OPINION21 April 2016

Testing significance

x Sponsored content on Research Live and in Impact magazine is editorially independent.
Find out more about advertising and sponsorship.

Behavioural science Impact Opinion UK

Making a proper business decision can often mean trying a ‘slightly wrong' option, rather than a ‘boringly right’ one, argues Rory Sutherland. 

Menu crop

If you were to ask me what is the most valuable thing I have done in my working life, I think the answer’s quite easy. I once asked a client in the restaurant trade what they did when an item on the menu wasn’t selling very well.

“We drop the price,” they replied.

“Good idea. But do you try raising the price first?”

“No.”

“Go on, try it occasionally.”

They did. The first time they took my advice, demand went up. A lot.

To be honest, I was lucky. The tenets of mainstream economics are mostly correct in that increasing the price of something will depress demand, but it’s not an iron-clad rule. For instance, when people choose from a menu, the usual price-demand relationship is weakened. Some hungry diners may be disposed to buy pricier items. Also, since restaurant visits are often seen as a guilty treat, there may be a disposition not to skimp.

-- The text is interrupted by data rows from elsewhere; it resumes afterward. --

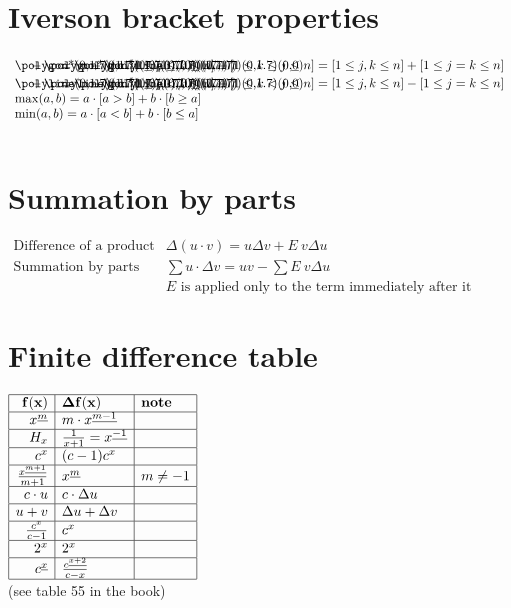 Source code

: \documentclass[10pt]{article}
\begin{document}
\begin{multicols}{3}
\vfill\null
\columnbreak

\section{Iverson bracket properties}

{
$
\begin{array}{l}
\URF + \LRF = \SBL + \DIAG \quad [ 1\leq j\leq k\leq n ] + [ 1\leq k\leq j \leq n ] = [ 1\leq j,k \leq n ] + [ 1\leq j=k \leq n ]\\\relax
\UR + \LR = \SBL - \DIAG \quad [ 1\leq j < k \leq n ] + [ 1\leq k < j \leq n ] = [ 1\leq j,k\leq n ] - [ 1\leq j=k\leq n ]\\\relax
\max(a,b)=a\cdot[a>b]+b\cdot[b\geq a]\\\relax
\min(a,b)=a\cdot[a<b]+b\cdot[b\leq a]\\\relax
\end{array}
$
}

\section{Summation by parts}
{\everymath{\displaystyle}
$
\begin{array}{ll}
\text{Difference of a product} & \Delta(u\cdot v) = u\Delta v + E\ v\Delta u\\
\text{Summation by parts}      & \sum u\cdot \Delta v = u v - \sum E\ v\Delta u\\
& E \text{ is applied only to the term immediately after it} 
\end{array}
$
}

\section{Finite difference table}
{
\everymath{\displaystyle}
\bgroup
\def\arraystretch{1.6}
$
\begin{array}{|r|l|l|}
\hline
\mathbf{f(x)} & \mathbf{\Delta f(x)} & \textbf{note}\\
\hline
x^{\underline{m}} & m\cdot x^{\underline{m-1}} & \\ 
\hline
H_x & \frac{1}{x+1} = x^{\underline{-1}}& \\ 
\hline
c^x & (c-1)c^x & \\ 
\hline
\frac{x^{\underline{m+1}}}{m+1} & x^{\underline{m}} & m \neq -1 \\ 
\hline
c \cdot u & c\cdot \Delta u & \\ 
\hline
u + v & \Delta u + \Delta v & \\ 
\hline
\frac{c^x}{c-1} & c^x & \\
\hline
2^x & 2^x & \\
\hline
{c}^{\underline{x}} & \frac{{c}^{\underline{x+2}}}{c-x} & \\
\hline
\end{array}
$
\egroup
}
\\
(see table 55 in the book)

\end{multicols}
\end{document}

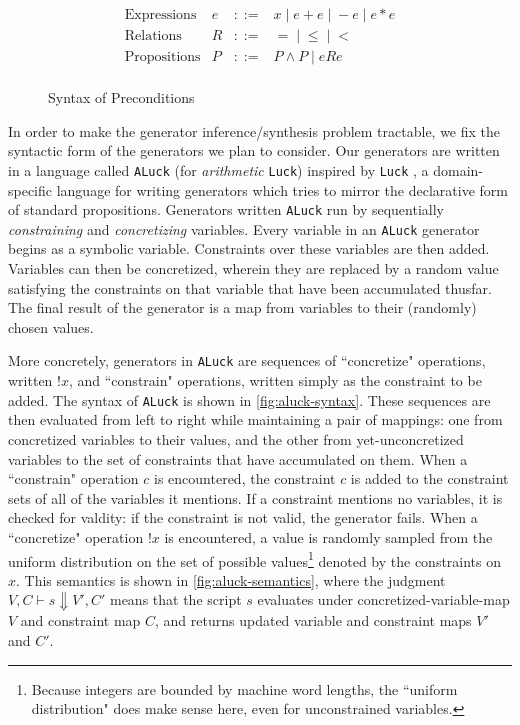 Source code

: \documentclass[sigconf,nonacm]{acmart}
\begin{document}
\begin{figure}
\caption{Syntax of Preconditions}
\label{fig:precond-syntax}
$$
\begin{array}{llll}
\text{Expressions} & e & ::= & x \; | \; e + e \; | \; -e \;|\; e*e\\
\text{Relations} & R & ::= & = \;|\; \leq \;|\; <\\
\text{Propositions} & P & ::= & P \wedge P \;|\; e R e\\
\end{array}
$$
\end{figure}

In order to make the generator inference/synthesis problem tractable, we fix the
syntactic form of the generators we plan to consider. Our generators are written
in a language called \texttt{ALuck} (for \textit{arithmetic} \texttt{Luck})
inspired by \texttt{Luck} \cite{luck}, a domain-specific language for writing
generators which tries to mirror the declarative form of standard propositions.
Generators written \texttt{ALuck} run by sequentially \textit{constraining} and
\textit{concretizing} variables. Every variable in an \texttt{ALuck} generator
begins as a symbolic variable. Constraints over these variables are then added.
Variables can then be concretized, wherein they are replaced by a random value
satisfying the constraints on that variable that have been accumulated thusfar.
The final result of the generator is a map from variables to their (randomly)
chosen values.

More concretely, generators in \texttt{ALuck} are sequences of ``concretize"
operations, written $!x$, and ``constrain" operations, written simply as the
constraint to be added. The syntax of \texttt{ALuck} is shown in
\autoref{fig:aluck-syntax}. These sequences are then evaluated from left to
right while maintaining a pair of mappings: one from concretized variables to
their values, and the other from yet-unconcretized variables to the set of
constraints that have accumulated on them.  When a ``constrain" operation $c$ is
encountered, the constraint $c$ is added to the constraint sets of all of the
variables it mentions. If a constraint mentions no variables, it is checked for
valdity: if the constraint is not valid, the generator fails. When a
``concretize" operation $!x$ is encountered, a value is randomly sampled from
the uniform distribution on the set of possible values\footnote{ Because
integers are bounded by machine word lengths, the ``uniform distribution" does
make sense here, even for unconstrained variables.  } denoted by the constraints
on $x$. This semantics is shown in \autoref{fig:aluck-semantics}, where the
judgment $V,C \vdash s \Downarrow V',C'$ means that the script $s$ evaluates
under concretized-variable-map $V$ and constraint map $C$, and returns updated
variable and constraint maps $V'$ and $C'$.
\end{document}
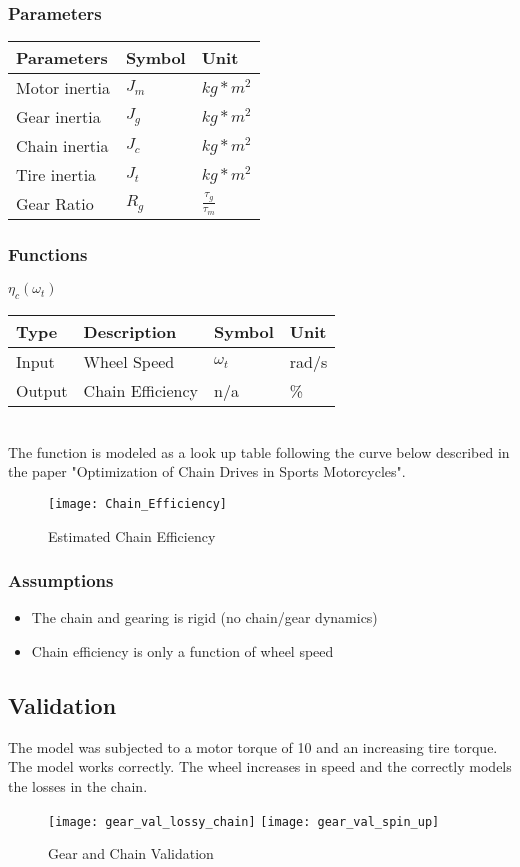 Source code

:\documentclass[../SimBALink.tex]{subfiles}
\begin{document}
\subsubsection{Parameters}
	\begin{tabular}{ l | l | l  }
		Parameters					&	Symbol		&	Unit		\\	\hline
		Motor inertia		&	$J_m$		&	 $kg*m^2$ \\ 
		Gear inertia		&	$J_g$		&	 $kg*m^2$ \\ 
		Chain inertia		&	$J_c$		&	 $kg*m^2$ \\ 
		Tire inertia		&	$J_t$		&	 $kg*m^2$ \\ 
		Gear Ratio			&	$R_g$		&	$\frac{\tau_g}{\tau_m}$
	\end{tabular}
	
\subsubsection{Functions}
$\eta_c(\omega_t)$ \\
	\begin{tabular}{ l | l | l | l }
		Type				& Description		&	Symbol		&	Unit		\\	\hline
		Input 				& Wheel Speed		&	$\omega_t$  & 	rad/s		\\
		Output 				& Chain Efficiency	&	n/a			&	\%
	\end{tabular} \\

The function is modeled as a look up table following the curve below described in the paper "Optimization of Chain Drives in Sports Motorcycles".

\begin{figure}[h!]
  \centering
  \texttt{[image: Chain\_Efficiency]}
  \caption{Estimated Chain Efficiency}
\end{figure}

\subsubsection{Assumptions}
\begin{itemize}
  \item The chain and gearing is rigid (no chain/gear dynamics)
  \item Chain efficiency is only a function of wheel speed
\end{itemize}

\subsection{Validation}

The model was subjected to a motor torque of 10 and an increasing tire torque. The model works correctly. The wheel increases in speed and the correctly models the losses in the chain.


\begin{figure}[H]
\center
  \texttt{[image: gear\_val\_lossy\_chain]}
  \texttt{[image: gear\_val\_spin\_up]}
  \caption{Gear and Chain Validation}
\end{figure}
\end{document}
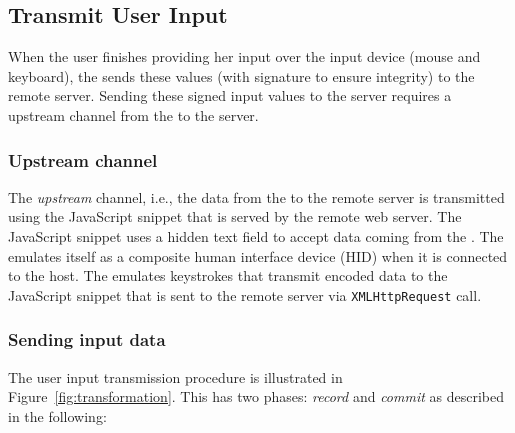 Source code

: \subsection{Transmit User Input}
\label{sec:systemDesign:commit}

When the user finishes providing her input over the input device (mouse and keyboard), the \device sends these values (with signature to ensure integrity) to the remote server. Sending these signed input values to the server requires a upstream channel from the \device to the server.

\subsubsection{Upstream channel}\label{sec:systemDesign:commit:upload} The \emph{upstream} channel, i.e., the data from the \device to the remote server is transmitted using the \name JavaScript snippet that is served by the remote web server. The \name JavaScript snippet uses a hidden text field to accept data coming from the \device. The \device emulates itself as a composite human interface device (HID) when it is connected to the host. The \device emulates keystrokes that transmit encoded data to the \name JavaScript snippet that is sent to the remote server via \texttt{XMLHttpRequest} call.

\subsubsection{Sending input data}\label{sec:systemDesign:commit:send}
The user input transmission procedure is illustrated in Figure~\ref{fig:transformation}. This has two phases: \emph{record} and \emph{commit} as described in the following:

Being boringly right is a poor aspiration

In one sense, I was giving bad advice. The balance of probabilities was that raising the price would cut demand, but I wasn’t interested in that. My point was that the cost of being wrong was different in both cases. Drop the price and demand falls – catastrophe; increase it and demand falls – survival; increase it and demand rises – [adopt Borat voice] High five!

Being conventionally right is often what people are looking for in decision-making. It’s a good way to protect your job, after all. But, if you wish to make a proper business decision, being boringly right is a poor aspiration; apart from anything else, you will end up like your competitors. It’s also important to consider the consequences of each eventuality alongside the likelihood of the outcome. If the cost of trying the wrong answer is low, and the upside potentially high, it’s worth trying a ‘slightly wrong’ answer.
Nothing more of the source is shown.